Le député de La France insoumise (LFI) Sébastien Delogu a été interrogé dimanche par la gendarmerie suite à des accusations d’échanges supposés avec un dealer, qu’il conteste fermement. Cette situation met en lumière les enjeux du narcotrafic à Marseille, surtout à l'approche des élections municipales.
Accompagné de son avocat, Yonès Taguelmint, M. Delogu s'est rendu dans l'après-midi à la brigade de gendarmerie d'Aix-en-Provence où il a été entendu. À la sortie, Me Taguelmint a insisté sur le fait qu'il n'existe "aucun lien, de quelque nature que ce soit," entre son client et le trafic de stupéfiants, affirmant que l’audition a été demandée par leurs soins.
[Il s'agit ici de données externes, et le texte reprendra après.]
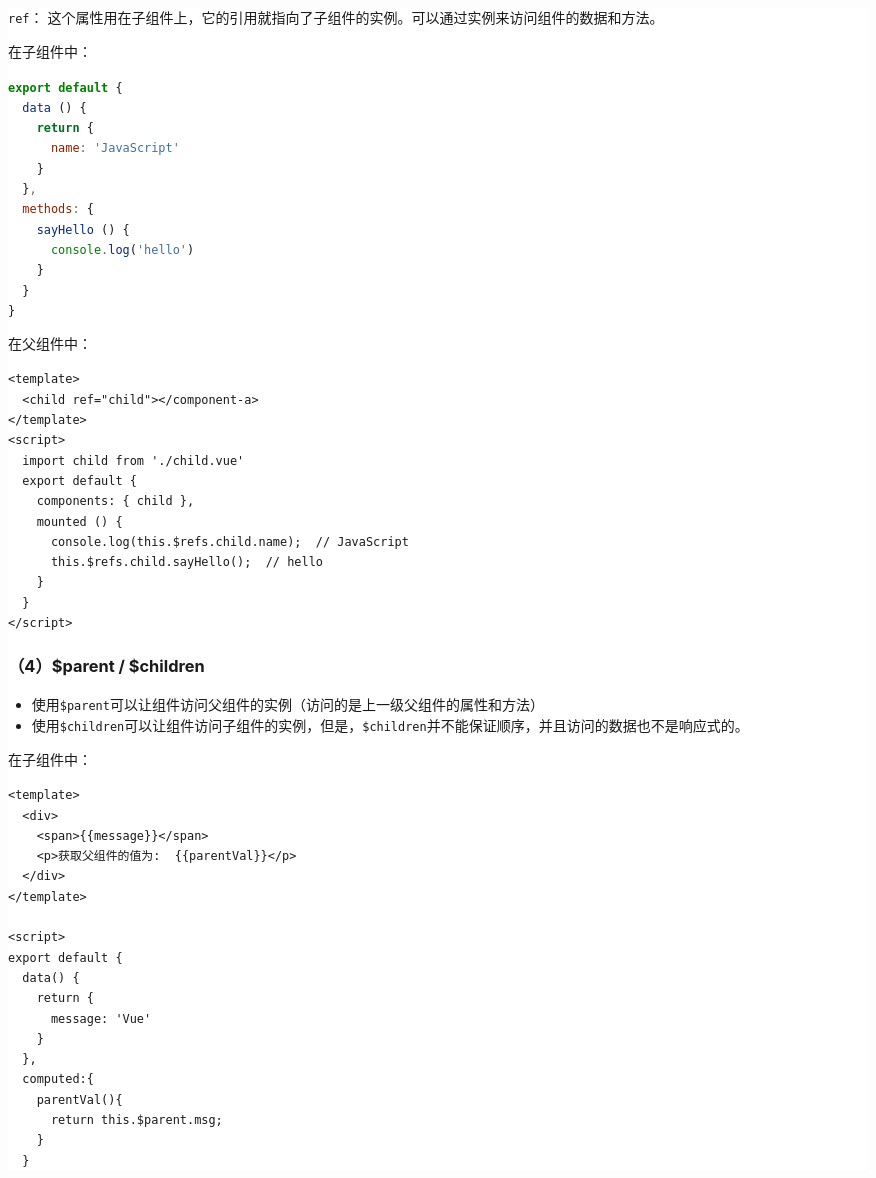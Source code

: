 

`ref`： 这个属性用在子组件上，它的引用就指向了子组件的实例。可以通过实例来访问组件的数据和方法。



在子组件中：

```js
export default {
  data () {
    return {
      name: 'JavaScript'
    }
  },
  methods: {
    sayHello () {
      console.log('hello')
    }
  }
}
```

在父组件中：

```vue
<template>
  <child ref="child"></component-a>
</template>
<script>
  import child from './child.vue'
  export default {
    components: { child },
    mounted () {
      console.log(this.$refs.child.name);  // JavaScript
      this.$refs.child.sayHello();  // hello
    }
  }
</script>
```

### （4）$parent / $children

- 使用`$parent`可以让组件访问父组件的实例（访问的是上一级父组件的属性和方法）
- 使用`$children`可以让组件访问子组件的实例，但是，`$children`并不能保证顺序，并且访问的数据也不是响应式的。



在子组件中：

```vue
<template>
  <div>
    <span>{{message}}</span>
    <p>获取父组件的值为:  {{parentVal}}</p>
  </div>
</template>

<script>
export default {
  data() {
    return {
      message: 'Vue'
    }
  },
  computed:{
    parentVal(){
      return this.$parent.msg;
    }
  }
```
Les récentes révélations du Canard enchaîné évoquent une enquête à Aix-en-Provence, marquée par le démantèlement d'un point de deal. Selon l'hebdomadaire, deux suspects ont été arrêtés, l’un étant censé avoir eu des interactions avec le député concernant des "livraisons de colis".
En réponse, Me Taguelmint a fourni des documents tels que des "justificatifs", "factures d'achats" et "bons de livraison" prouvant que M. Delogu a simplement interagi avec un livreur pour réceptionner des meubles. Il a précisé que le livreur en question avait un passé criminel sans lien avec son client.
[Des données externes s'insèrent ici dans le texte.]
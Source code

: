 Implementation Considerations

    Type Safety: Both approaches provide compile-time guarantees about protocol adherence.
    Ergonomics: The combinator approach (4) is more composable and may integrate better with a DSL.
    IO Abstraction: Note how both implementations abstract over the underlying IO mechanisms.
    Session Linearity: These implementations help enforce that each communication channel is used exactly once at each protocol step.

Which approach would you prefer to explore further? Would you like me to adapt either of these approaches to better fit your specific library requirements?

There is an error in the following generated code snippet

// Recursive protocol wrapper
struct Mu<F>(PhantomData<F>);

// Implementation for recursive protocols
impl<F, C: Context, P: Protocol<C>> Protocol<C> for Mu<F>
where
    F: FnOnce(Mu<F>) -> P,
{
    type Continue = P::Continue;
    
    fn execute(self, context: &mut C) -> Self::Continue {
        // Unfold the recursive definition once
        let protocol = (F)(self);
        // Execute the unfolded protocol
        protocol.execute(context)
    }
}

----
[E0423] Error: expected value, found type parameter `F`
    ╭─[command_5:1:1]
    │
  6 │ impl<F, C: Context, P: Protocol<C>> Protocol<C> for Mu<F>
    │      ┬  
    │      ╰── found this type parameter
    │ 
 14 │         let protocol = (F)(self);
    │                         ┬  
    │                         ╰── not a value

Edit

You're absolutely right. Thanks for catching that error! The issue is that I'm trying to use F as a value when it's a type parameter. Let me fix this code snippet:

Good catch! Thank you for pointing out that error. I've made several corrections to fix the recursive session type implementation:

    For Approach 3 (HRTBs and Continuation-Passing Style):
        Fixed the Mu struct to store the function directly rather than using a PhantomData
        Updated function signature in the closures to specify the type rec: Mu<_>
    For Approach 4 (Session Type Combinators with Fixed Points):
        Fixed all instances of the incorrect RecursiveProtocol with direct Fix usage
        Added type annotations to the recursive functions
Sur le terrain, la campagne municipale est émaillée de tensions et de disputes entre divers candidats. Me Taguelmint a dénoncé les accusations comme étant de la "musique calomnieuse", appelant à "éteindre l'incendie" des rumeurs.
Il a également exprimé sa confiance dans les preuves fournies, espérant que cela contribuera à rétablir la vérité et à mettre fin aux amalgames autour de son client.
D'ailleurs, Sébastien Delogu est également impliqué dans une autre affaire judiciaire qui le verra jugé en juin pour la diffusion de documents privés volés, en lien avec un conflit social.
Les accusations portées par le Canard enchaîné ont suscité des réactions chez ses opposants, notamment au sein du Printemps Marseillais, une coalition de gauche dirigée par le maire sortant Benoît Payan, qui a demandé des clarifications.
La campagne est d’autant plus troublée que Marseille fait face à des défis croissants liés à la drogue, en dépit d'une baisse des homicides liés au trafic ces dernières années. Des voix s'élèvent pour critiquer une réponse sécuritaire jugée insuffisante et un désengagement des services publics dans les quartiers touchés.
Parallèlement, le militant Amine Kessaci, symbole de la lutte contre le narcotrafic, a dû être exfiltré de toute urgence récemment avant un meeting à Aix-en-Provence en raison d'une situation de sécurité préoccupante. Âgé de 22 ans, il vit sous protection policière après avoir perdu deux frères assassinés.